Provided entries below:

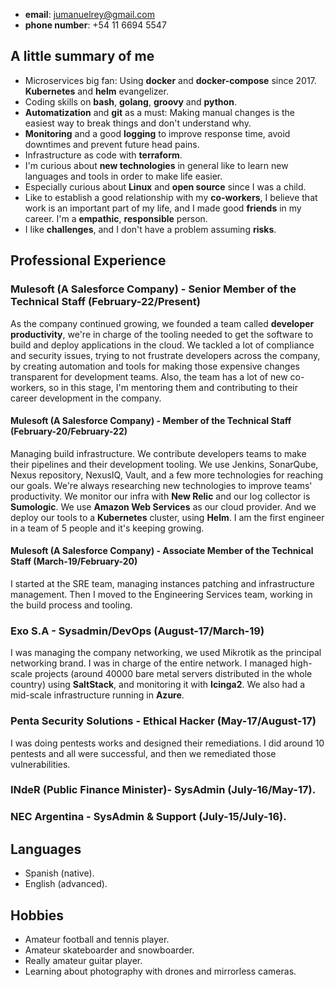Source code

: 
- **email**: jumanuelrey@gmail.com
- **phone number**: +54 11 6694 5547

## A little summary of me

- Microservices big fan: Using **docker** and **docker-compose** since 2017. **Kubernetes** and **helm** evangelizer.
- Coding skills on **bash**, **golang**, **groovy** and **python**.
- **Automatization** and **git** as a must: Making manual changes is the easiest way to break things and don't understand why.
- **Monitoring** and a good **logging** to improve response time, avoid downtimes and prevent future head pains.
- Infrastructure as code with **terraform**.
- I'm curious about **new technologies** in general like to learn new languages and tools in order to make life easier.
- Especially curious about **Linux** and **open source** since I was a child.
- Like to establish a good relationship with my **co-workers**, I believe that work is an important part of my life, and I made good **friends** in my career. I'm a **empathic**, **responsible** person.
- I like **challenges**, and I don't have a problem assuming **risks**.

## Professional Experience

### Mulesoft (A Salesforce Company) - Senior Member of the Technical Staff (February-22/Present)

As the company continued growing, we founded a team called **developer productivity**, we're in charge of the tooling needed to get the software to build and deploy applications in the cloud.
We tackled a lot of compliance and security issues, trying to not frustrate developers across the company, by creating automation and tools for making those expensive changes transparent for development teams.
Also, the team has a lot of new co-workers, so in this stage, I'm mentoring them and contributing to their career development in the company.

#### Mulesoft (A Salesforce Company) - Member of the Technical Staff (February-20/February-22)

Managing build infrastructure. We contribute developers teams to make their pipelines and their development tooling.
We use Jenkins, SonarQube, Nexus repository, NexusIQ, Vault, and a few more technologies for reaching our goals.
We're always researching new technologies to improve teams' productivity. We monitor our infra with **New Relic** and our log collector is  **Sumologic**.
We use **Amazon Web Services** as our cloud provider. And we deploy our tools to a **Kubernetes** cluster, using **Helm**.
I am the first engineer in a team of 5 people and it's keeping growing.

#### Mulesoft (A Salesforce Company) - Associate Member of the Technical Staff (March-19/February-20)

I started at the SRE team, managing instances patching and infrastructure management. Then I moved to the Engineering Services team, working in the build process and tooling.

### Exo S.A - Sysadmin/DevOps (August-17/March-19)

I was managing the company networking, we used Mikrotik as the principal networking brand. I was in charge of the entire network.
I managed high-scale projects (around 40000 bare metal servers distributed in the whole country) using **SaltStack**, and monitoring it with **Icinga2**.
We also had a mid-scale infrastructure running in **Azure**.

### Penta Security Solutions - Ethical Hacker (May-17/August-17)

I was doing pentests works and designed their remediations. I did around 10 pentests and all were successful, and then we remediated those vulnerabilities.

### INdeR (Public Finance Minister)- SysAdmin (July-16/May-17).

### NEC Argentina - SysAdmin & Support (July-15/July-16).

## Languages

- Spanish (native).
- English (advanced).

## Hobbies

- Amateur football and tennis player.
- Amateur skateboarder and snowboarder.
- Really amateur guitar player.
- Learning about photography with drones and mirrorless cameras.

End of Provided entries.
Provided entries below:

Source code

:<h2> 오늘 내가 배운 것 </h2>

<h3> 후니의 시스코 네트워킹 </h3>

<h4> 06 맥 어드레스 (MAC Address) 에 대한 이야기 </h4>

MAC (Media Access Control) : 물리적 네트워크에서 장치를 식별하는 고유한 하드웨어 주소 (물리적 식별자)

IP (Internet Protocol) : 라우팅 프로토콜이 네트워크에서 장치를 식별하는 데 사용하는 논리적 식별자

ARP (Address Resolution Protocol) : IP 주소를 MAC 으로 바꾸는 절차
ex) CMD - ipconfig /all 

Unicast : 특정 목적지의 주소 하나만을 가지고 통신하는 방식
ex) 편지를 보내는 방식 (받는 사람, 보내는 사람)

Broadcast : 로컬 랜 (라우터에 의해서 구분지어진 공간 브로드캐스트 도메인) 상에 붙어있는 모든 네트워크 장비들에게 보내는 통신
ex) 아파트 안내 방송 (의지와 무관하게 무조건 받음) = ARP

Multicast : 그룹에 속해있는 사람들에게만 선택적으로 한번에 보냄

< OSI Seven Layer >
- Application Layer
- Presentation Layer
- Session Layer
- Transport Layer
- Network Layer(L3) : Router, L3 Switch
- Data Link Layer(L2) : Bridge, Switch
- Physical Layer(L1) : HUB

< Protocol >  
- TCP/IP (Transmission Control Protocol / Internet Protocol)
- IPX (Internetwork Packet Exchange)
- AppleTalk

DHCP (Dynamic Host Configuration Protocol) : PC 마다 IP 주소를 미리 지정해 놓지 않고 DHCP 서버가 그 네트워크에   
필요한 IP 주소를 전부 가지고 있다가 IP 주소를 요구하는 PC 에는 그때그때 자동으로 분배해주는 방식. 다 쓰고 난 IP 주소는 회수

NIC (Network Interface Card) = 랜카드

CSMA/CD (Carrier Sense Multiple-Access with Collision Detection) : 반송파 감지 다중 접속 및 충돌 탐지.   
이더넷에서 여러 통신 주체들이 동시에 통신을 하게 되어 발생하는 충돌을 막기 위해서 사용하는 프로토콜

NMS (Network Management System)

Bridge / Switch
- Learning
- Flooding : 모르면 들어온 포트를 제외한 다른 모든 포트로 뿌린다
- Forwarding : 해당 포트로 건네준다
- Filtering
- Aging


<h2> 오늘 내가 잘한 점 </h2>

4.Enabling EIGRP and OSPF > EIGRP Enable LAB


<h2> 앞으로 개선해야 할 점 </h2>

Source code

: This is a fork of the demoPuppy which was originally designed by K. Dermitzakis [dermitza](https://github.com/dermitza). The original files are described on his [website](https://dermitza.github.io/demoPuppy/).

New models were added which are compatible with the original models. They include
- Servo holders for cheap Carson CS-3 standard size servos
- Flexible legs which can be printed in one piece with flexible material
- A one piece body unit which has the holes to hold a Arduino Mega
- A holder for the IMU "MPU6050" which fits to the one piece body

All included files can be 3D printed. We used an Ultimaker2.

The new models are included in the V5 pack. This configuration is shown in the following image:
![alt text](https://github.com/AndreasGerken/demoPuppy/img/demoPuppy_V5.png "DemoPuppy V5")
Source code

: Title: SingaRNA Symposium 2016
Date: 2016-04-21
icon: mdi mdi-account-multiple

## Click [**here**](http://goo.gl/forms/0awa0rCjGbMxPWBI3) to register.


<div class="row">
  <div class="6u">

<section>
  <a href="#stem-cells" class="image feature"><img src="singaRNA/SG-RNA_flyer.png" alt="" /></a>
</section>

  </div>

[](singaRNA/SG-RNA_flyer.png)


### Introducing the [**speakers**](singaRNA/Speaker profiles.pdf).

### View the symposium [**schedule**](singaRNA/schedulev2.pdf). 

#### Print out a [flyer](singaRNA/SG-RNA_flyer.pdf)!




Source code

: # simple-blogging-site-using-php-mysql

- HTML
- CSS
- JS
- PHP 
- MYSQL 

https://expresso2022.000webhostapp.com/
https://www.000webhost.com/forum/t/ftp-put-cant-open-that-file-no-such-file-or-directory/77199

End of Provided entries.

* [What you have to do]: Among the lines of the data, find every one that holds "demoPuppy" and copy it.

* [Response below]:
: This is a fork of the demoPuppy which was originally designed by K. Dermitzakis [dermitza](https://github.com/dermitza). The original files are described on his [website](https://dermitza.github.io/demoPuppy/).
![alt text](https://github.com/AndreasGerken/demoPuppy/img/demoPuppy_V5.png "DemoPuppy V5")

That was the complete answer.